Some come next Final’s, he’s choking all on his own again.

LeBron Explains, “Your Life Doesn’t Suck!”

June 14, 2011

Two days after his confounding NBA Final performance were in the books, LeBron took some time out to explain what he meant with these post game comments.

“All the people that were rooting me on to fail, at the end of the day they have to wake up tomorrow and have the same life they had before.

“They have the same personal problems they had today. I’m going to continue to live the way I want to live and continue to do the things that I want with me and my family and be happy with that,”

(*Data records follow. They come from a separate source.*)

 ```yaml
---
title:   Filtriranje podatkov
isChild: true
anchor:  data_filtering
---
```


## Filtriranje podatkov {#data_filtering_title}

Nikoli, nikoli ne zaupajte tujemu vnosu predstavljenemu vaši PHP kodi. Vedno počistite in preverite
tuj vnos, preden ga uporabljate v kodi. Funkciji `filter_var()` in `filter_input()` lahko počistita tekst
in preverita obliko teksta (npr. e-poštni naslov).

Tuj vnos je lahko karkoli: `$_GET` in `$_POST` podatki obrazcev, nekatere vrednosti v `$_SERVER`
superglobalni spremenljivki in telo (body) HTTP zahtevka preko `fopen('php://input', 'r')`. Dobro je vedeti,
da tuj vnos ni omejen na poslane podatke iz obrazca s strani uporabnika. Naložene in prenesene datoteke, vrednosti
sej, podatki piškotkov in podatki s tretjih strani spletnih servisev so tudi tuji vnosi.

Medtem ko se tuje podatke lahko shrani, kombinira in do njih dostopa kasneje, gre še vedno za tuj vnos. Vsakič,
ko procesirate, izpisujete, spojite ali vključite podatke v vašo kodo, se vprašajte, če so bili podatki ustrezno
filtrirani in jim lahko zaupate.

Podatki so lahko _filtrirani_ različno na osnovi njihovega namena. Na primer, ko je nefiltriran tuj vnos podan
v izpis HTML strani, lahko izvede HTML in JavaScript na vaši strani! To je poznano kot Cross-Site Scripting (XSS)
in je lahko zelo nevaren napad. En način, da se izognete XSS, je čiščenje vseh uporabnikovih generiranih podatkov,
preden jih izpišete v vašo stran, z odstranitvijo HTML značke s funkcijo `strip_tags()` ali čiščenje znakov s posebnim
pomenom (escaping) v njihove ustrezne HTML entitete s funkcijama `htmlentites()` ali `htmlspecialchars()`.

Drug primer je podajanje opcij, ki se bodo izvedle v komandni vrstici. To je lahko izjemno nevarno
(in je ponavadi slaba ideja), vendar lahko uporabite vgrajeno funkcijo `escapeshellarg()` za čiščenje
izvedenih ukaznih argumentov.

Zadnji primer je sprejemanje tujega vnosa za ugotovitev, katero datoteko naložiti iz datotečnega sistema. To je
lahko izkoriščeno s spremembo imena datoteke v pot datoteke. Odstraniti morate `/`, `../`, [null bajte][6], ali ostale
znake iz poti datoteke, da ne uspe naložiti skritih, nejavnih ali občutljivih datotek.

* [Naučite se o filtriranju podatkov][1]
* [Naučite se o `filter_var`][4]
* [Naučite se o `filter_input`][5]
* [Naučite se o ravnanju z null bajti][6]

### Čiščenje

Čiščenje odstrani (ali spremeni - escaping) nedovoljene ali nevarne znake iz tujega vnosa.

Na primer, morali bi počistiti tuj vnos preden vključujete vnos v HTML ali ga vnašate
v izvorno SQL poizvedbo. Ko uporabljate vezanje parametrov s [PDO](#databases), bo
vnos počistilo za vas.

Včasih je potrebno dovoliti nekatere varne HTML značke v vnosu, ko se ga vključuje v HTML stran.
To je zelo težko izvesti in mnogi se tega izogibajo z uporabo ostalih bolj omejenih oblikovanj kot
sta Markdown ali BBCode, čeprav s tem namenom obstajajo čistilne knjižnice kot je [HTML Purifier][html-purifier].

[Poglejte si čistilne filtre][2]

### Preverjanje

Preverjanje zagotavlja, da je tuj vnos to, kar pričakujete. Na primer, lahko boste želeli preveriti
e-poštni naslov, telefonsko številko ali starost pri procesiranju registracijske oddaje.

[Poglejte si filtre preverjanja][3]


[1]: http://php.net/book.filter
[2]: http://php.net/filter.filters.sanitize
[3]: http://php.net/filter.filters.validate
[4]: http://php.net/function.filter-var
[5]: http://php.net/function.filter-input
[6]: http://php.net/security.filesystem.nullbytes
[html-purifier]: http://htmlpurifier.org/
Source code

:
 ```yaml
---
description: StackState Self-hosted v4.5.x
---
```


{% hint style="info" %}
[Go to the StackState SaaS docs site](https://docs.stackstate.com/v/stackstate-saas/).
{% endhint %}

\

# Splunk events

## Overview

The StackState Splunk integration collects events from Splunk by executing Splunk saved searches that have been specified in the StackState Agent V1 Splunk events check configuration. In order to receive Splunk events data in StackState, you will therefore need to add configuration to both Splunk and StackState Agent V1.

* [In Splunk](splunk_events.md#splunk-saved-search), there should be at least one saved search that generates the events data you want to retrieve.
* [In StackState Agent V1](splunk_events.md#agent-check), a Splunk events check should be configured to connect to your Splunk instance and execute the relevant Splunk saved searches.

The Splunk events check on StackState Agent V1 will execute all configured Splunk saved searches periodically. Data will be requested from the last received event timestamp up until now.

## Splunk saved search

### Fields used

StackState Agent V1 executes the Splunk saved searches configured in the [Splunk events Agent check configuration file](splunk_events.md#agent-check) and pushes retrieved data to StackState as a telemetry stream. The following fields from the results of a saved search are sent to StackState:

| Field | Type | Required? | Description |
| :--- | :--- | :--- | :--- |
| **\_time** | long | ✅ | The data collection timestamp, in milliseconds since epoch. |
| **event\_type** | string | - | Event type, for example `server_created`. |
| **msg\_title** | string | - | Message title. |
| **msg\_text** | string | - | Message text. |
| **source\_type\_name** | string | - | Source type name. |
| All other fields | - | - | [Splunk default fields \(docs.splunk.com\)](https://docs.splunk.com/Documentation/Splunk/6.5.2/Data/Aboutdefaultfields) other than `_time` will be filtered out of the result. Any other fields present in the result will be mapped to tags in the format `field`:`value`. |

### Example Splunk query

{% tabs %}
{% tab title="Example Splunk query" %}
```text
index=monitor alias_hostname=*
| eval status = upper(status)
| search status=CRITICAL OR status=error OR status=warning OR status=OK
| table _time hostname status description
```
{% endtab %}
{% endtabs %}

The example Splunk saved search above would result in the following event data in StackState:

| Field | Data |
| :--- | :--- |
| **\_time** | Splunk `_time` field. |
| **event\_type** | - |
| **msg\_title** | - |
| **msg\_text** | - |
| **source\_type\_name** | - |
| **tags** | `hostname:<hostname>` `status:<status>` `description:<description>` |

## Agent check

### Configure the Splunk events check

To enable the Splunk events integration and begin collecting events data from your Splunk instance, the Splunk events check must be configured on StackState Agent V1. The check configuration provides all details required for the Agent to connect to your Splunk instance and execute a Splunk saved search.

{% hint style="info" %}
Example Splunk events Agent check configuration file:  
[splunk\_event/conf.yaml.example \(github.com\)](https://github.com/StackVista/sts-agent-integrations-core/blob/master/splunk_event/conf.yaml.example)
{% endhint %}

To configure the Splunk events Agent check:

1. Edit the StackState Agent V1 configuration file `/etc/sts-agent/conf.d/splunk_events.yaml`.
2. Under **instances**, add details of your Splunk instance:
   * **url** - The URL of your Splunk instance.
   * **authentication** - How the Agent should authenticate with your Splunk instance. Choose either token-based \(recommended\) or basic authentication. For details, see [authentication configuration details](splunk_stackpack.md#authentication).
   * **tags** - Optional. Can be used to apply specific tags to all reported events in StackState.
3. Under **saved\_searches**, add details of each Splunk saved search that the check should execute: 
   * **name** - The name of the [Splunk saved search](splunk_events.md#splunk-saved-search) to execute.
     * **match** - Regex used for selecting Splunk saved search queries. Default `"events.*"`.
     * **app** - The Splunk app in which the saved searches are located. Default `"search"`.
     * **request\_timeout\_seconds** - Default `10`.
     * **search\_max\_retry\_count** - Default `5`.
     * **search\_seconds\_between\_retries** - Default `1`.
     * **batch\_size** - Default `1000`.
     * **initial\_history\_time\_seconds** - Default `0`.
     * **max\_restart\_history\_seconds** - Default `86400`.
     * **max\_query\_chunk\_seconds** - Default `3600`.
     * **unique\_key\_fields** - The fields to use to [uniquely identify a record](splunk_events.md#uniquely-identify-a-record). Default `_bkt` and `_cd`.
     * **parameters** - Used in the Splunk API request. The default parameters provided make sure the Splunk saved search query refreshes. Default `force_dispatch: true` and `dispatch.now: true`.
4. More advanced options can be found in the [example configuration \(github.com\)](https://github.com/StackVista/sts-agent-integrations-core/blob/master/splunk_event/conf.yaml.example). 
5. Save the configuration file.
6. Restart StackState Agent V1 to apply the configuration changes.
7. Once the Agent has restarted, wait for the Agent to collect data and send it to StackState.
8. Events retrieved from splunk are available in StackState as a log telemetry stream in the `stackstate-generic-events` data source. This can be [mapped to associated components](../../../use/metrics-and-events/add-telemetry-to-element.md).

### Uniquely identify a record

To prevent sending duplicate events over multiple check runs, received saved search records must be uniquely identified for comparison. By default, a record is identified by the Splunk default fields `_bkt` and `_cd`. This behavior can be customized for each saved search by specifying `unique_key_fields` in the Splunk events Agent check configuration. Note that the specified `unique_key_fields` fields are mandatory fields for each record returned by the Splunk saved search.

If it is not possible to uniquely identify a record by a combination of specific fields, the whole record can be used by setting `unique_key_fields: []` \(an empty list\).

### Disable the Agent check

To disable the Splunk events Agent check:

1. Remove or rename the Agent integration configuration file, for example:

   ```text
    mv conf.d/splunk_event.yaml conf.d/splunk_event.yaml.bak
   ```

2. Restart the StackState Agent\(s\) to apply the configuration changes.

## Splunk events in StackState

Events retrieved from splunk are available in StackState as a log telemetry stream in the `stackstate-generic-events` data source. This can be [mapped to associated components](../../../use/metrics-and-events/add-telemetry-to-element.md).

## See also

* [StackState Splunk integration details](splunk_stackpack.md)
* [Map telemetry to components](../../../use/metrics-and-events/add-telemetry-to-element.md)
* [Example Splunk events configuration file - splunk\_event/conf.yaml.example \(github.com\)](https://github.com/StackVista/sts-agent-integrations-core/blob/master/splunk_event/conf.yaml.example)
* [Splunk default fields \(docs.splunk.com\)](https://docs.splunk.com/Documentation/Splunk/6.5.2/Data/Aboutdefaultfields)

You see, LeBron IS disappointed with his performance (though he doesn’t know if cost them the series – here’s a tip, IT DID).  And of course, he didn’t mean it like that, Baby.  LeBron explains:

“I didn’t play up to my own standards,” James said. “Did that cost us the Finals? I don’t know. I’m not satisfied with my performance.”

“This isn’t the end of the road for me, this isn’t the end of the road for the Miami Heat,” he added.

“It was interpreted different than what I wanted,” James said. “Everyone has to move on with their lives and I do too.”

“I wasn’t saying I’m superior to anyone else,” he added.